▶ Your goal:
In the data below, one line contains "[Official Documentation: Classify" and a later one contains "enforce access controls.". Print both, with every line between them, exactly and alone.

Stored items
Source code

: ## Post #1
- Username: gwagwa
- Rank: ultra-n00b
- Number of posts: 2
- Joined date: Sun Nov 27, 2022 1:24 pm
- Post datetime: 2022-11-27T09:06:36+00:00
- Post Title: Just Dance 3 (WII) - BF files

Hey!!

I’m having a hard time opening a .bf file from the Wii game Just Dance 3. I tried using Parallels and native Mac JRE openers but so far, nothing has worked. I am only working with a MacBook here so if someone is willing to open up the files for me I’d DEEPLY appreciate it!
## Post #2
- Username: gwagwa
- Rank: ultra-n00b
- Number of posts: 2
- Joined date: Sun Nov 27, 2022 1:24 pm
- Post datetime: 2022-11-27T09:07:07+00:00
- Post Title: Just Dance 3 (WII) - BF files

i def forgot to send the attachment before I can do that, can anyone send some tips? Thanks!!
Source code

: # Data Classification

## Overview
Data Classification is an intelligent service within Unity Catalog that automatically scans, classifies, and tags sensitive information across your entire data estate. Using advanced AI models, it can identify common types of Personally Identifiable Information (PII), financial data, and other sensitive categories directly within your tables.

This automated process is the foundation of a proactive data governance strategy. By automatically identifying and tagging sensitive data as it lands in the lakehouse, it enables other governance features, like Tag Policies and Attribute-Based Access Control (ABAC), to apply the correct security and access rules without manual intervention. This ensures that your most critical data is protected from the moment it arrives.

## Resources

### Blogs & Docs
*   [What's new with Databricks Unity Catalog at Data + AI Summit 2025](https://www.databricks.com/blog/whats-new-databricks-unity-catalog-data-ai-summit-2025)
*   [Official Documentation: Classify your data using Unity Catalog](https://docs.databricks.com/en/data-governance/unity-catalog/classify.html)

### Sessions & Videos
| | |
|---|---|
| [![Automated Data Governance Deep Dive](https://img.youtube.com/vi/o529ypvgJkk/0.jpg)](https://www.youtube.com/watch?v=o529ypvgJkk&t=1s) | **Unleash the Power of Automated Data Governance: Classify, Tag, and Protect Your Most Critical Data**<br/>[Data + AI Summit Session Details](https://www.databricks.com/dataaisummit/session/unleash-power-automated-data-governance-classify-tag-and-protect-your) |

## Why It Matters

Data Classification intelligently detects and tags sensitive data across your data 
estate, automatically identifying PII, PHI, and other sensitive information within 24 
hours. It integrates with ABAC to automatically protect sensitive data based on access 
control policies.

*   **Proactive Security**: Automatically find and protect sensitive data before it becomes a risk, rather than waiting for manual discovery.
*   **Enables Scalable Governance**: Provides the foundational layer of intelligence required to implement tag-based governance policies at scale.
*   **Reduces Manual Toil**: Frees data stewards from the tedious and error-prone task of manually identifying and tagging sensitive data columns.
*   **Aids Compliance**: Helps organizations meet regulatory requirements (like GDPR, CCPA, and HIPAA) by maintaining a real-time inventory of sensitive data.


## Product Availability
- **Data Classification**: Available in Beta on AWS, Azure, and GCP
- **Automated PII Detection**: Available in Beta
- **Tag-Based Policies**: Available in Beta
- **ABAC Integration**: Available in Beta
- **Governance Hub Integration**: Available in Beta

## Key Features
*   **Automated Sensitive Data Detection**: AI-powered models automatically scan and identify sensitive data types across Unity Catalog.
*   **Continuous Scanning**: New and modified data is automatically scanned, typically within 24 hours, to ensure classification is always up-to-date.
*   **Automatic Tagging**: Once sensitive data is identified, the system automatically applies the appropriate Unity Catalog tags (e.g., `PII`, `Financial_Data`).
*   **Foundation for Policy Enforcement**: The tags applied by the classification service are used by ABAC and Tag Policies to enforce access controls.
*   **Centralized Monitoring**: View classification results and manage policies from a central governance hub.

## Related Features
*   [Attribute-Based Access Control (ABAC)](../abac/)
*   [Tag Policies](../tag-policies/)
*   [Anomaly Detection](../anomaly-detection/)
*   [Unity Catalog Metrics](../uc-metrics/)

▶ Exercise result:
*   [Official Documentation: Classify your data using Unity Catalog](https://docs.databricks.com/en/data-governance/unity-catalog/classify.html)

### Sessions & Videos
| | |
|---|---|
| [![Automated Data Governance Deep Dive](https://img.youtube.com/vi/o529ypvgJkk/0.jpg)](https://www.youtube.com/watch?v=o529ypvgJkk&t=1s) | **Unleash the Power of Automated Data Governance: Classify, Tag, and Protect Your Most Critical Data**<br/>[Data + AI Summit Session Details](https://www.databricks.com/dataaisummit/session/unleash-power-automated-data-governance-classify-tag-and-protect-your) |

## Why It Matters

Data Classification intelligently detects and tags sensitive data across your data 
estate, automatically identifying PII, PHI, and other sensitive information within 24 
hours. It integrates with ABAC to automatically protect sensitive data based on access 
control policies.

*   **Proactive Security**: Automatically find and protect sensitive data before it becomes a risk, rather than waiting for manual discovery.
*   **Enables Scalable Governance**: Provides the foundational layer of intelligence required to implement tag-based governance policies at scale.
*   **Reduces Manual Toil**: Frees data stewards from the tedious and error-prone task of manually identifying and tagging sensitive data columns.
*   **Aids Compliance**: Helps organizations meet regulatory requirements (like GDPR, CCPA, and HIPAA) by maintaining a real-time inventory of sensitive data.


## Product Availability
- **Data Classification**: Available in Beta on AWS, Azure, and GCP
- **Automated PII Detection**: Available in Beta
- **Tag-Based Policies**: Available in Beta
- **ABAC Integration**: Available in Beta
- **Governance Hub Integration**: Available in Beta

## Key Features
*   **Automated Sensitive Data Detection**: AI-powered models automatically scan and identify sensitive data types across Unity Catalog.
*   **Continuous Scanning**: New and modified data is automatically scanned, typically within 24 hours, to ensure classification is always up-to-date.
*   **Automatic Tagging**: Once sensitive data is identified, the system automatically applies the appropriate Unity Catalog tags (e.g., `PII`, `Financial_Data`).
*   **Foundation for Policy Enforcement**: The tags applied by the classification service are used by ABAC and Tag Policies to enforce access controls.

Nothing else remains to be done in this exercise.